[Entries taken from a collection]
- - - -
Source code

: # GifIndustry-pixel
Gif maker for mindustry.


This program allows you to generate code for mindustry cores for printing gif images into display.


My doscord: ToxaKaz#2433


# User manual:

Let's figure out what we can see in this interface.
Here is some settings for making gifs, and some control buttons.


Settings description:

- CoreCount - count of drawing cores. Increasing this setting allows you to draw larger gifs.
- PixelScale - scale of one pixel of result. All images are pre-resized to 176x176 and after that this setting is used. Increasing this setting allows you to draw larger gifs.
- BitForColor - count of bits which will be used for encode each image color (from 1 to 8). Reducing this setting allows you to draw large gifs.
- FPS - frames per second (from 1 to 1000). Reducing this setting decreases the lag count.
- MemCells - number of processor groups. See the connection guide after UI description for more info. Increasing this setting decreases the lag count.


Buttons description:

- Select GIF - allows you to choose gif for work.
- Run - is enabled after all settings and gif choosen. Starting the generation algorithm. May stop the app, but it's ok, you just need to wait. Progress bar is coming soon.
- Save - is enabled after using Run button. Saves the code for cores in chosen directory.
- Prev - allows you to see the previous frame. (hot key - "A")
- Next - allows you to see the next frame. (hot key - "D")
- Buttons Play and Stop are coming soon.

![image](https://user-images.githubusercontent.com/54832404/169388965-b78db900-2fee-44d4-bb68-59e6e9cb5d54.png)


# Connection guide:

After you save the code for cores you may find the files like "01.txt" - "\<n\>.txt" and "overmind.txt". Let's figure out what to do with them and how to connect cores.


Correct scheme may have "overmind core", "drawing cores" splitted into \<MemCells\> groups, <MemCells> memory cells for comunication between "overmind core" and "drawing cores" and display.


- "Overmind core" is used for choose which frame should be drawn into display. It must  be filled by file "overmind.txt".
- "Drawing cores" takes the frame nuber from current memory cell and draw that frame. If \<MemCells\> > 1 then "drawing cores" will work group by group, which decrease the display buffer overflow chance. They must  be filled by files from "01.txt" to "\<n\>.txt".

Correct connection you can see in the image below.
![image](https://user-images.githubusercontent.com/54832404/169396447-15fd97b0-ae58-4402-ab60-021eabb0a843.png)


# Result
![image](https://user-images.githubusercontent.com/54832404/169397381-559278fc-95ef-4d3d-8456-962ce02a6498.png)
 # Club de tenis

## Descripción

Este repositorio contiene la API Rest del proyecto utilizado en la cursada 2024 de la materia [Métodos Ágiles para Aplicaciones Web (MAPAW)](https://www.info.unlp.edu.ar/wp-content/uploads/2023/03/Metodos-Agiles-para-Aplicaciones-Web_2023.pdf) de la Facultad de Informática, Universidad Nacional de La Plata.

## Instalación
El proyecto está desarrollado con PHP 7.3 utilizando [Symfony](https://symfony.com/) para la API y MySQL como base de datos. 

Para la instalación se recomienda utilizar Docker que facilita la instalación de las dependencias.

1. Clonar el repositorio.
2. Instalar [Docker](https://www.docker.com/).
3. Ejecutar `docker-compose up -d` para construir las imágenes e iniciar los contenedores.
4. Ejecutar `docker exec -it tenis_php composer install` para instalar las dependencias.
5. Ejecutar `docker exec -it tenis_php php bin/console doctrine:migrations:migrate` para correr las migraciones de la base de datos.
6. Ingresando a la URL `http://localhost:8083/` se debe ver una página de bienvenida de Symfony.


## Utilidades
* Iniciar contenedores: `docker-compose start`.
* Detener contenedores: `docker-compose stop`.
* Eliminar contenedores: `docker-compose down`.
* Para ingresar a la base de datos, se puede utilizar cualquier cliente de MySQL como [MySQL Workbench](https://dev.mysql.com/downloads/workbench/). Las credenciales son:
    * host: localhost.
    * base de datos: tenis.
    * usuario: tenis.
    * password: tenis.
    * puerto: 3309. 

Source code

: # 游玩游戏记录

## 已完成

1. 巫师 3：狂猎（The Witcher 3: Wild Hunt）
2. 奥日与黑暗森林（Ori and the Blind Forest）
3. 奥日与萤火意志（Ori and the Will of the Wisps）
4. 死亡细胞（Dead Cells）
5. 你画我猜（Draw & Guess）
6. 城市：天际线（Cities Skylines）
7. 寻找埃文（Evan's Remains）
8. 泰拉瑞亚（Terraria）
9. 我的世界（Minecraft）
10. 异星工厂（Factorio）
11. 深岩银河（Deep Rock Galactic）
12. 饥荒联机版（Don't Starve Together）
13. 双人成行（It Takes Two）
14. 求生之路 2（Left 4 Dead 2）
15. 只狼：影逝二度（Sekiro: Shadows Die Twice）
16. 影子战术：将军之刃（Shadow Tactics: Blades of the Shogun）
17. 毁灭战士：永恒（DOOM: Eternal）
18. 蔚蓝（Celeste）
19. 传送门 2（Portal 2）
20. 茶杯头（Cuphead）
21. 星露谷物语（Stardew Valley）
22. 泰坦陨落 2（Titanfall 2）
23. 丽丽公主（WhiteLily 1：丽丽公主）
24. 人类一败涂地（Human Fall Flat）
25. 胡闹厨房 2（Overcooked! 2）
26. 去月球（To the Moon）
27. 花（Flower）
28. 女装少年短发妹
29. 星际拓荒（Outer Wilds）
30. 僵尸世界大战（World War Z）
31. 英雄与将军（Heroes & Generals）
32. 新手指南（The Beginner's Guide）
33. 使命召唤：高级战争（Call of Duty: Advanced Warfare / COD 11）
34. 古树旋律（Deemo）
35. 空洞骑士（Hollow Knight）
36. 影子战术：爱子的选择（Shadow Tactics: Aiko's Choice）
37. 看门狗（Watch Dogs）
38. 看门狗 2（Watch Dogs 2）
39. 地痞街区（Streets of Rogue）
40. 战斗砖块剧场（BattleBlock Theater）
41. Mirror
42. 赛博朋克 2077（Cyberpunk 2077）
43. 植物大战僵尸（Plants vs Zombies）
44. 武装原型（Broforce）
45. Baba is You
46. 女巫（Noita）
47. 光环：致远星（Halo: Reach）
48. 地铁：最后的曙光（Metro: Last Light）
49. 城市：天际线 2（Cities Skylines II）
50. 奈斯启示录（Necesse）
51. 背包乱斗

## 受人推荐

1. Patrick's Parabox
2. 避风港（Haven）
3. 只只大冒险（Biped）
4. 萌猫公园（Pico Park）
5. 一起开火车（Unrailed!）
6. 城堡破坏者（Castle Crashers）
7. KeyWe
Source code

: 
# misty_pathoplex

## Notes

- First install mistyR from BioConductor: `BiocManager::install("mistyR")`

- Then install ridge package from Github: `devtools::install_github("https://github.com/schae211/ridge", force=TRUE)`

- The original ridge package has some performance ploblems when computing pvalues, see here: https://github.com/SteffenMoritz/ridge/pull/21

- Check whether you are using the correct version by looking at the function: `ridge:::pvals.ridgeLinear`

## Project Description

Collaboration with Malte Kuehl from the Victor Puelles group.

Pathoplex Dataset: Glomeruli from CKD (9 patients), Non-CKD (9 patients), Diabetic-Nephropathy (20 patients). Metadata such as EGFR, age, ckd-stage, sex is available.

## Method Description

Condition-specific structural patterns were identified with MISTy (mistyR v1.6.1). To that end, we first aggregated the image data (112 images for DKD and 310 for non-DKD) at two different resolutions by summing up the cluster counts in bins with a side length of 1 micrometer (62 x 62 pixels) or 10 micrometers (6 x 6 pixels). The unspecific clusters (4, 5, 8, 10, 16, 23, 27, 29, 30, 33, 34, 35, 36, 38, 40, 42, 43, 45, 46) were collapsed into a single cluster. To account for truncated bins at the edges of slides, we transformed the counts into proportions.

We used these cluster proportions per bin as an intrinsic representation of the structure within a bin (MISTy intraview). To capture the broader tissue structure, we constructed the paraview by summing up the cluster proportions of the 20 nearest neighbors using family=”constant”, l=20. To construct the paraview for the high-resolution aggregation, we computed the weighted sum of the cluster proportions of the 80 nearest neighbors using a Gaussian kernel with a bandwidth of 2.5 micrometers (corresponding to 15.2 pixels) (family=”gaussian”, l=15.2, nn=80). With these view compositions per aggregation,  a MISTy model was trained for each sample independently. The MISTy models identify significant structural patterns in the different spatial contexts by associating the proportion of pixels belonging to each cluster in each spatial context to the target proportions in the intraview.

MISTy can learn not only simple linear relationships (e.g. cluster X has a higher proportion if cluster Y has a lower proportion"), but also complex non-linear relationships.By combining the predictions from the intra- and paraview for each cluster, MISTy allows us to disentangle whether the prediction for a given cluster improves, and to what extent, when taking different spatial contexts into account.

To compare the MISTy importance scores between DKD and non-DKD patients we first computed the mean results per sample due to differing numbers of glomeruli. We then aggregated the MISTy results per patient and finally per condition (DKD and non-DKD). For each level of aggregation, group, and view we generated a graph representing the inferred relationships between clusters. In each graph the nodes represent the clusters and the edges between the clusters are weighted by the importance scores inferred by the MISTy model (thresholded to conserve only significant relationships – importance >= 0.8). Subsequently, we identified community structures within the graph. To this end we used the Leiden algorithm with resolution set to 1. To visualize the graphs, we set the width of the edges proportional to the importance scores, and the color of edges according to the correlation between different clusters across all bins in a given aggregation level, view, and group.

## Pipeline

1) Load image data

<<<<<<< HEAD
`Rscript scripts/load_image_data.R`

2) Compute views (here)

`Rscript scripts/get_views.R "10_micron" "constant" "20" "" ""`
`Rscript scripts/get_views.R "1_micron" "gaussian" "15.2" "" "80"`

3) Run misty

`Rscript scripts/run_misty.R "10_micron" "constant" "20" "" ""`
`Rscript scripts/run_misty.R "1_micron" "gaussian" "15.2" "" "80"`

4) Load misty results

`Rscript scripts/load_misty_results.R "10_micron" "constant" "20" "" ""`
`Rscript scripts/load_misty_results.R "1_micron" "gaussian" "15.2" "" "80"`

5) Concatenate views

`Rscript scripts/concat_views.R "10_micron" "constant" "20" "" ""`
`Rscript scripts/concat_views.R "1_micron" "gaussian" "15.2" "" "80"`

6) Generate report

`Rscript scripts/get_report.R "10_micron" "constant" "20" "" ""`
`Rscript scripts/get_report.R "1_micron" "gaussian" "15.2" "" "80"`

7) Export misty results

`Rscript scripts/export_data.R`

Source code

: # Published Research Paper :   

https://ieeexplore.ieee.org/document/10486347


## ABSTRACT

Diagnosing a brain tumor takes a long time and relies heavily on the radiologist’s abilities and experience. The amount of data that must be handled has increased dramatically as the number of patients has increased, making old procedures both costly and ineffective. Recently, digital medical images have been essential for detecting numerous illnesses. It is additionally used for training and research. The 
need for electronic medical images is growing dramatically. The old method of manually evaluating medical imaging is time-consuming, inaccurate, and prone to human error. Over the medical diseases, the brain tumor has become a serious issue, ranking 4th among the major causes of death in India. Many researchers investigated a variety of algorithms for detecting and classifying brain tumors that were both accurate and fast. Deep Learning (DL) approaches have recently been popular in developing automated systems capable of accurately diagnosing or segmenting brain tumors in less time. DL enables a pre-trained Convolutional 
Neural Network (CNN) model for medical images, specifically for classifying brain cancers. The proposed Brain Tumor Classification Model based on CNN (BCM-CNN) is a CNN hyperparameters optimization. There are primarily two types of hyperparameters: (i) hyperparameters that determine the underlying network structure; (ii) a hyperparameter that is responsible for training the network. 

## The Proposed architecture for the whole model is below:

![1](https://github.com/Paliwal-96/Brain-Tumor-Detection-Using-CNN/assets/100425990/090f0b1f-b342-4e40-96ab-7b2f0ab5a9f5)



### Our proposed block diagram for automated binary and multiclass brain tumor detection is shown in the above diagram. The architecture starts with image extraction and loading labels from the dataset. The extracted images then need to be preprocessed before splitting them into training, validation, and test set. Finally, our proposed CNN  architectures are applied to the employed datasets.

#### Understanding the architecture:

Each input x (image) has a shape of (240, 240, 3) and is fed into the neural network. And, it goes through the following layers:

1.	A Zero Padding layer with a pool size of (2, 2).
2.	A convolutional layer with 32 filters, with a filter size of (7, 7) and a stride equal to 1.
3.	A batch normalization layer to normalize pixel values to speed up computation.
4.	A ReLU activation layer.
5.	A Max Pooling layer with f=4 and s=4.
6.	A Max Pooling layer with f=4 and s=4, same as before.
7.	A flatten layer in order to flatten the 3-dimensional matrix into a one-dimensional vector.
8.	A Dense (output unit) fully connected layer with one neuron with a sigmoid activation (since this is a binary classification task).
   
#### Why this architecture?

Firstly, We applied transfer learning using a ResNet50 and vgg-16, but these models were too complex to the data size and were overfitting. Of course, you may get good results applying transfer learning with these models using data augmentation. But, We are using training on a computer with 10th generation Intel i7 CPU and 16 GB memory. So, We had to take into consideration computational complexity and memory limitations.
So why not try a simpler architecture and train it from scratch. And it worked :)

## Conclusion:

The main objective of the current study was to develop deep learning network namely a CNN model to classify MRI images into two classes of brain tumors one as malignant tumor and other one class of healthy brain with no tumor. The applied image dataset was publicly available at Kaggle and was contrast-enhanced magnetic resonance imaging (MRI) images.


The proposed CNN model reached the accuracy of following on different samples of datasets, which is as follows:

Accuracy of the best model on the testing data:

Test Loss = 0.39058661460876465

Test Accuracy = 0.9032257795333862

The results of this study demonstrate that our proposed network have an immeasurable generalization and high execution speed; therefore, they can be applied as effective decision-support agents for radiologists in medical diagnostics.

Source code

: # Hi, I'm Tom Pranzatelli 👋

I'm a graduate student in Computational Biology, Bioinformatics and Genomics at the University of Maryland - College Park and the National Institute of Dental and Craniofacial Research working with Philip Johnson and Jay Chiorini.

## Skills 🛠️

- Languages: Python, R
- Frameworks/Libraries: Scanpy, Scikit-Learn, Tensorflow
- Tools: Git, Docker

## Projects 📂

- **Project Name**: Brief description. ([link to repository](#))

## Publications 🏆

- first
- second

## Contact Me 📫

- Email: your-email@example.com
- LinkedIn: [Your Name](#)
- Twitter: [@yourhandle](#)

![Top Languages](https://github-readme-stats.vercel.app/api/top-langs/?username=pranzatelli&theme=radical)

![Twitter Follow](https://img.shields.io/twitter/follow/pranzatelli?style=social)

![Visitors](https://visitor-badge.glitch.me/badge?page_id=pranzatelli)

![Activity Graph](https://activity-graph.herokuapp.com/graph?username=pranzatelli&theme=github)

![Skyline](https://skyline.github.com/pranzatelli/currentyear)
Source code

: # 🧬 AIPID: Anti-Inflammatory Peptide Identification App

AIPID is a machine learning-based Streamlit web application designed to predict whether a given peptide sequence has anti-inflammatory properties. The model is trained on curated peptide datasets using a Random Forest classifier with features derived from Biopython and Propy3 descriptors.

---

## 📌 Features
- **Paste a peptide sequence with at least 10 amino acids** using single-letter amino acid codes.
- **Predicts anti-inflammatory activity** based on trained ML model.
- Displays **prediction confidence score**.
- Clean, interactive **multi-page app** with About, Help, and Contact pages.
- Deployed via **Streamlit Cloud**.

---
- - - -
_TASK DIRECTIONS_
Keep to the lines above, from the first one through the line where "is used for" appears, and copy them exactly.

_RESULT FOR THIS TASK_
Source code

: # GifIndustry-pixel
Gif maker for mindustry.


This program allows you to generate code for mindustry cores for printing gif images into display.


My doscord: ToxaKaz#2433


# User manual:

Let's figure out what we can see in this interface.
Here is some settings for making gifs, and some control buttons.


Settings description:

- CoreCount - count of drawing cores. Increasing this setting allows you to draw larger gifs.
- PixelScale - scale of one pixel of result. All images are pre-resized to 176x176 and after that this setting is used. Increasing this setting allows you to draw larger gifs.
- BitForColor - count of bits which will be used for encode each image color (from 1 to 8). Reducing this setting allows you to draw large gifs.
- FPS - frames per second (from 1 to 1000). Reducing this setting decreases the lag count.
- MemCells - number of processor groups. See the connection guide after UI description for more info. Increasing this setting decreases the lag count.


Buttons description:

- Select GIF - allows you to choose gif for work.
- Run - is enabled after all settings and gif choosen. Starting the generation algorithm. May stop the app, but it's ok, you just need to wait. Progress bar is coming soon.
- Save - is enabled after using Run button. Saves the code for cores in chosen directory.
- Prev - allows you to see the previous frame. (hot key - "A")
- Next - allows you to see the next frame. (hot key - "D")
- Buttons Play and Stop are coming soon.

![image](https://user-images.githubusercontent.com/54832404/169388965-b78db900-2fee-44d4-bb68-59e6e9cb5d54.png)


# Connection guide:

After you save the code for cores you may find the files like "01.txt" - "\<n\>.txt" and "overmind.txt". Let's figure out what to do with them and how to connect cores.


Correct scheme may have "overmind core", "drawing cores" splitted into \<MemCells\> groups, <MemCells> memory cells for comunication between "overmind core" and "drawing cores" and display.


- "Overmind core" is used for choose which frame should be drawn into display. It must  be filled by file "overmind.txt".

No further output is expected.